Mike Richards’ review of what to do about top-ups seems to reaffirm the line that the NHS should not subsidise private consumption of healthcare.

090205db_NICE.jpg

090205db_NICE.jpg

Responding to one of his recommendations, which would limit demand for topping up, NICE has suggested that it might approve some treatments costing more than£30,000 per quality adjusted life year (QALY) - its upper threshold - by considering other factors. In effect, NICE is proposing to give a higher weight to the QALYs, or health benefits, enjoyed by some patients over others. Can this be fair?

The new guidelines for NICE appraisal committees would only apply to drugs for rare conditions and for terminally ill patients expected to live no longer than two years. Also the evidence of effectiveness should be robust and no alternative NHS treatment available.

But why should such medicines for some people be singled out in this way? NICE says the values that underpin its appraisal criteria should reflect those held by the public, who it says, “place considerable value on treatments which offer the possibility of extending life when we are close to death”.

Of course there is rarely benefit without cost. While some will benefit from access to drugs NICE might have rejected as lacking cost-effectiveness, others will inevitably lose.

What is fair?

The question NICE is confronting has a long philosophical history: what is a fair allocation of resources in society?
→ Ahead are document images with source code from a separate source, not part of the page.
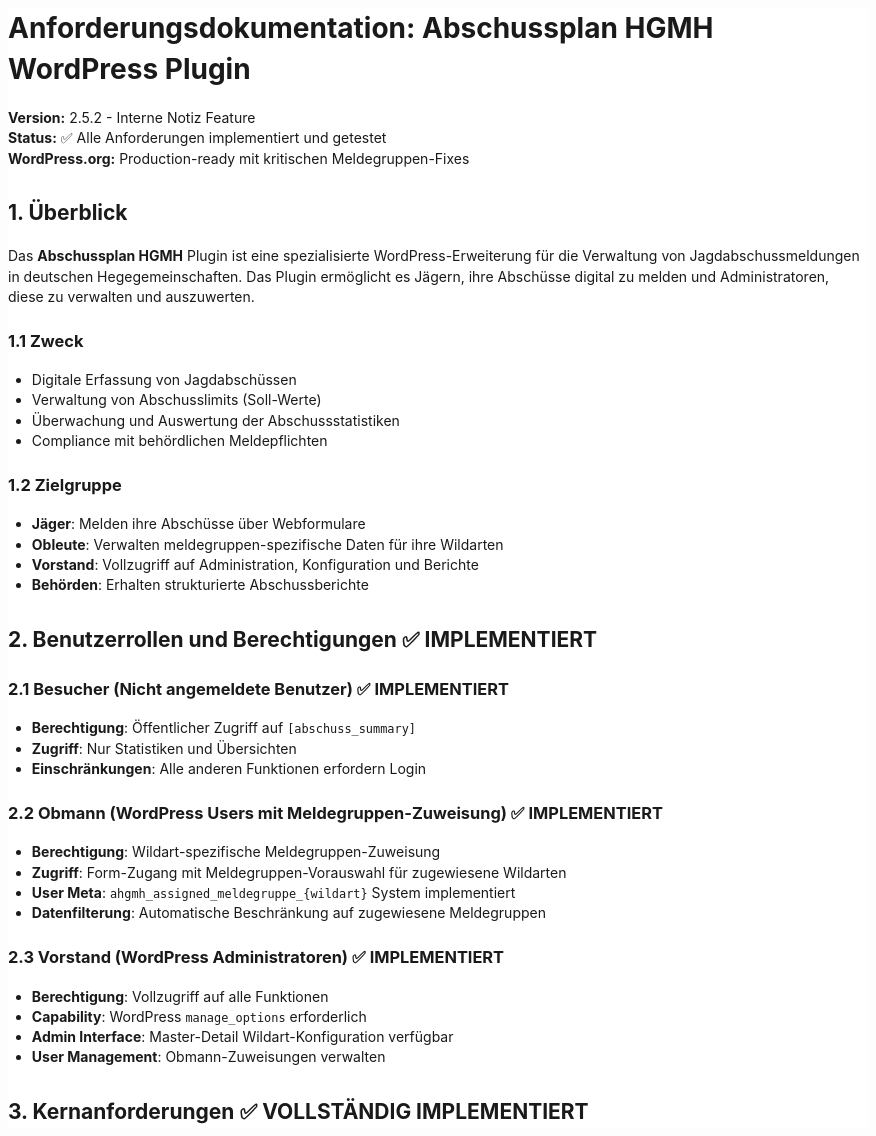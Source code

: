 # Anforderungsdokumentation: Abschussplan HGMH WordPress Plugin

**Version:** 2.5.2 - Interne Notiz Feature  
**Status:** ✅ Alle Anforderungen implementiert und getestet  
**WordPress.org:** Production-ready mit kritischen Meldegruppen-Fixes  

## 1. Überblick

Das **Abschussplan HGMH** Plugin ist eine spezialisierte WordPress-Erweiterung für die Verwaltung von Jagdabschussmeldungen in deutschen Hegegemeinschaften. Das Plugin ermöglicht es Jägern, ihre Abschüsse digital zu melden und Administratoren, diese zu verwalten und auszuwerten.

### 1.1 Zweck
- Digitale Erfassung von Jagdabschüssen
- Verwaltung von Abschusslimits (Soll-Werte)
- Überwachung und Auswertung der Abschussstatistiken
- Compliance mit behördlichen Meldepflichten

### 1.2 Zielgruppe
- **Jäger**: Melden ihre Abschüsse über Webformulare
- **Obleute**: Verwalten meldegruppen-spezifische Daten für ihre Wildarten
- **Vorstand**: Vollzugriff auf Administration, Konfiguration und Berichte
- **Behörden**: Erhalten strukturierte Abschussberichte

## 2. Benutzerrollen und Berechtigungen ✅ **IMPLEMENTIERT**

### 2.1 Besucher (Nicht angemeldete Benutzer) ✅ **IMPLEMENTIERT**
- **Berechtigung**: Öffentlicher Zugriff auf `[abschuss_summary]`
- **Zugriff**: Nur Statistiken und Übersichten
- **Einschränkungen**: Alle anderen Funktionen erfordern Login

### 2.2 Obmann (WordPress Users mit Meldegruppen-Zuweisung) ✅ **IMPLEMENTIERT**
- **Berechtigung**: Wildart-spezifische Meldegruppen-Zuweisung
- **Zugriff**: Form-Zugang mit Meldegruppen-Vorauswahl für zugewiesene Wildarten
- **User Meta**: `ahgmh_assigned_meldegruppe_{wildart}` System implementiert
- **Datenfilterung**: Automatische Beschränkung auf zugewiesene Meldegruppen

### 2.3 Vorstand (WordPress Administratoren) ✅ **IMPLEMENTIERT**
- **Berechtigung**: Vollzugriff auf alle Funktionen
- **Capability**: WordPress `manage_options` erforderlich
- **Admin Interface**: Master-Detail Wildart-Konfiguration verfügbar
- **User Management**: Obmann-Zuweisungen verwalten

## 3. Kernanforderungen ✅ **VOLLSTÄNDIG IMPLEMENTIERT**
The Rawlsian answer, which underpins the principles of the NHS, is not equal shares but unequal shares - justified on the basis that such inequalities benefit the least well-off; in the case of healthcare, the least healthy.

It is worth bearing in mind that this debate is in the context of a system that allocates twice as much health spending per head to Manchester as to Oxford, and that NICE’s plans affect only a small number of people. Moreover, NICE’s suggestions in effect clarify existing guidance to its appraisal committees which have always been able to consider factors other than cost-effectiveness in reaching their decisions.

Nevertheless, while we may agree about the basis for allocating primary care trust budgets - that inequality is more equitable than equality - as with the weighted capitation system there will be arguments about the weights. What is a year at the end of life worth?£35,000?£100,000? And do other patients merit special treatment? Is there a case for, say, funding treatments which cost more than the threshold that save the lives of babies and let them live a full life?